[nfsv4] Re: stable storage for server restart

New Message Reply About this list Date view Thread view Subject view Author view Attachment view

From: William A.(Andy) Adamson (andros@citi.umich.edu)
Date: 02/21/05-01:32:17 PM Z


Date: Mon, 21 Feb 2005 14:32:17 -0500
From: "William A.(Andy) Adamson" <andros@citi.umich.edu>
Message-Id: <20050221193217.BD6BA1BC53@citi.umich.edu>
Subject: [nfsv4] Re: stable storage for server restart 

rick@snowhite.cis.uoguelph.ca said:
> (I cc'd nfsv4@ietf.org, just in case anyone not on the linux list is
> interested. Apologies in advance for cluttering up your email.
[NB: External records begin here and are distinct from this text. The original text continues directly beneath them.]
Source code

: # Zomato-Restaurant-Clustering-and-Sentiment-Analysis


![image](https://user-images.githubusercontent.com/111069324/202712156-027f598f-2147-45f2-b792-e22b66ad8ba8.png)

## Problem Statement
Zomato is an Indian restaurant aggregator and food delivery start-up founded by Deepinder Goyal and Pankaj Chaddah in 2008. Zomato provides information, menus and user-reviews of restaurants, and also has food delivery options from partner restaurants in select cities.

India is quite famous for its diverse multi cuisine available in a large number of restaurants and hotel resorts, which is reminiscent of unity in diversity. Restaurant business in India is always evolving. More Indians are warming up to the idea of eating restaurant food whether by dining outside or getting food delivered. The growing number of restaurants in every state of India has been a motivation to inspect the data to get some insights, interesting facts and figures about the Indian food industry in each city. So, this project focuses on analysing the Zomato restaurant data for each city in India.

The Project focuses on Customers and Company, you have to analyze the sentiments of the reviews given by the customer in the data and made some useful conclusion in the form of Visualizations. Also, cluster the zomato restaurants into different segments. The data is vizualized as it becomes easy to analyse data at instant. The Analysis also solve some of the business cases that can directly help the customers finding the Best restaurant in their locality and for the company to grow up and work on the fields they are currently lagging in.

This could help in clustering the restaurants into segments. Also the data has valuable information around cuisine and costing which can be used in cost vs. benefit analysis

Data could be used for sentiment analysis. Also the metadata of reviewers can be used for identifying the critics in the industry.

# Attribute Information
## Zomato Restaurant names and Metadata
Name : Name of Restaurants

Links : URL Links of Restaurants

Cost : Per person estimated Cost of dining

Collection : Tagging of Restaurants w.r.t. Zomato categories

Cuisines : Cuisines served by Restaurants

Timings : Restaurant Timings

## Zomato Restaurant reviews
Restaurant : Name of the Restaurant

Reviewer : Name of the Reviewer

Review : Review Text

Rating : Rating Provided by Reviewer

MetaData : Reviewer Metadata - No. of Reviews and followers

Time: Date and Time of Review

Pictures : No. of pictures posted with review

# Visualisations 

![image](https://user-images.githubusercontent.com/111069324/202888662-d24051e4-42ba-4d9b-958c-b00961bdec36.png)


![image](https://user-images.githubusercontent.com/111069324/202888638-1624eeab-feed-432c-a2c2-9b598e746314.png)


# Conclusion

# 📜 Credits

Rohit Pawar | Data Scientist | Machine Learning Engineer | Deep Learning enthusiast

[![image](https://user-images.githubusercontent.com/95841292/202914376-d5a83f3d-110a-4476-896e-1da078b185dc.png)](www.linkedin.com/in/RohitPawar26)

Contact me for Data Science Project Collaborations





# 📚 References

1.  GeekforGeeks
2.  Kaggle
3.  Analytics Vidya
Also, I'd be
> interested in hearing any thoughts others have on the design.)

i'm also interested in thoughts on our design for the linux server which is 
similar.

instead of appending a recovery file we use the 'file system as a data base' 
approach, populating a (configurable) recovery directory with one directory 
per clientid. the clientid directory name is the md5 hash of the client 
supplied client id which can be of length 1024. the md5 hash is calculated at 
SETCLIENTID, and we return CLIENTID_IN_USE for md5 cache hits, which should be 
negligible. no upcalls are involed, all operations are done in-kernel.
 
>   - at server startup (before any Compounds are performed), the log is
>     read and an in-memory structure is created, indicating what clients
>     can reclaim state

we read the recovery directory, populating in-memory structures indicating 
which clients can reclaim state.

>  - during reclaim, the in-memory structure is used to check for Grace and
>     is marked for successful reclaims, per client

we do the same.

> * - at the end of the grace period, the file is truncated to 0 length and
>     a new append log is written from the in-memory structure, with one record
>     for each client that successfully reclaimed some state

at the end of the grace period, we remove the clientid directories from the 
recovery directory for those clients that did not reclaim state.

>  - then normal, non-grace operation starts...
>     - records are appended to the log when a client acquires the first state
>       (first Open) after a SetClientID and when state is revoked for a
>       client (I do not support revocation of only some state for a client)
>       (nb: The first Open records are only done for clients that didn't
>        successfully reclaim during grace.) 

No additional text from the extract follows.